Segment Open
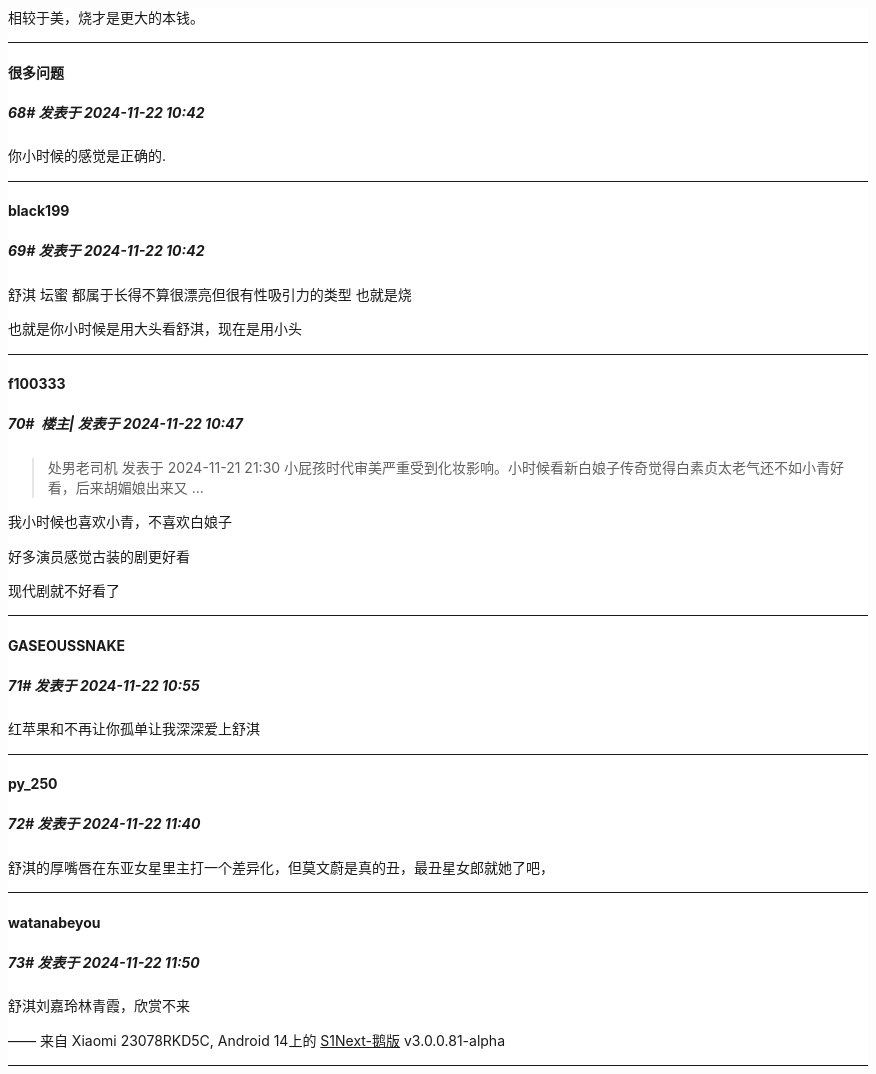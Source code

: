 相较于美，烧才是更大的本钱。

*****

####  很多问题  
##### 68#       发表于 2024-11-22 10:42

你小时候的感觉是正确的.

*****

####  black199  
##### 69#       发表于 2024-11-22 10:42

舒淇 坛蜜 都属于长得不算很漂亮但很有性吸引力的类型 也就是烧

也就是你小时候是用大头看舒淇，现在是用小头

*****

####  f100333  
##### 70#         楼主| 发表于 2024-11-22 10:47

<blockquote>处男老司机 发表于 2024-11-21 21:30
小屁孩时代审美严重受到化妆影响。小时候看新白娘子传奇觉得白素贞太老气还不如小青好看，后来胡媚娘出来又 ...</blockquote>
我小时候也喜欢小青，不喜欢白娘子

好多演员感觉古装的剧更好看

现代剧就不好看了

*****

####  GASEOUSSNAKE  
##### 71#       发表于 2024-11-22 10:55

红苹果和不再让你孤单让我深深爱上舒淇

*****

####  py_250  
##### 72#       发表于 2024-11-22 11:40

舒淇的厚嘴唇在东亚女星里主打一个差异化，但莫文蔚是真的丑，最丑星女郎就她了吧，

*****

####  watanabeyou  
##### 73#       发表于 2024-11-22 11:50

舒淇刘嘉玲林青霞，欣赏不来

—— 来自 Xiaomi 23078RKD5C, Android 14上的 [S1Next-鹅版](https://github.com/ykrank/S1-Next/releases) v3.0.0.81-alpha

*****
Segment Closed
__ACTIVITY__.
Print the entries again exactly as they appear above. Do not print the pictures.

__YOUR SOLUTION__.
Source code

: 相较于美，烧才是更大的本钱。

*****

####  很多问题  
##### 68#       发表于 2024-11-22 10:42

你小时候的感觉是正确的.

*****

####  black199  
##### 69#       发表于 2024-11-22 10:42

舒淇 坛蜜 都属于长得不算很漂亮但很有性吸引力的类型 也就是烧

也就是你小时候是用大头看舒淇，现在是用小头

*****

####  f100333  
##### 70#         楼主| 发表于 2024-11-22 10:47

<blockquote>处男老司机 发表于 2024-11-21 21:30
小屁孩时代审美严重受到化妆影响。小时候看新白娘子传奇觉得白素贞太老气还不如小青好看，后来胡媚娘出来又 ...</blockquote>
我小时候也喜欢小青，不喜欢白娘子

好多演员感觉古装的剧更好看

现代剧就不好看了

*****

####  GASEOUSSNAKE  
##### 71#       发表于 2024-11-22 10:55

红苹果和不再让你孤单让我深深爱上舒淇

*****

####  py_250  
##### 72#       发表于 2024-11-22 11:40

舒淇的厚嘴唇在东亚女星里主打一个差异化，但莫文蔚是真的丑，最丑星女郎就她了吧，

*****

####  watanabeyou  
##### 73#       发表于 2024-11-22 11:50

舒淇刘嘉玲林青霞，欣赏不来

—— 来自 Xiaomi 23078RKD5C, Android 14上的 [S1Next-鹅版](https://github.com/ykrank/S1-Next/releases) v3.0.0.81-alpha

*****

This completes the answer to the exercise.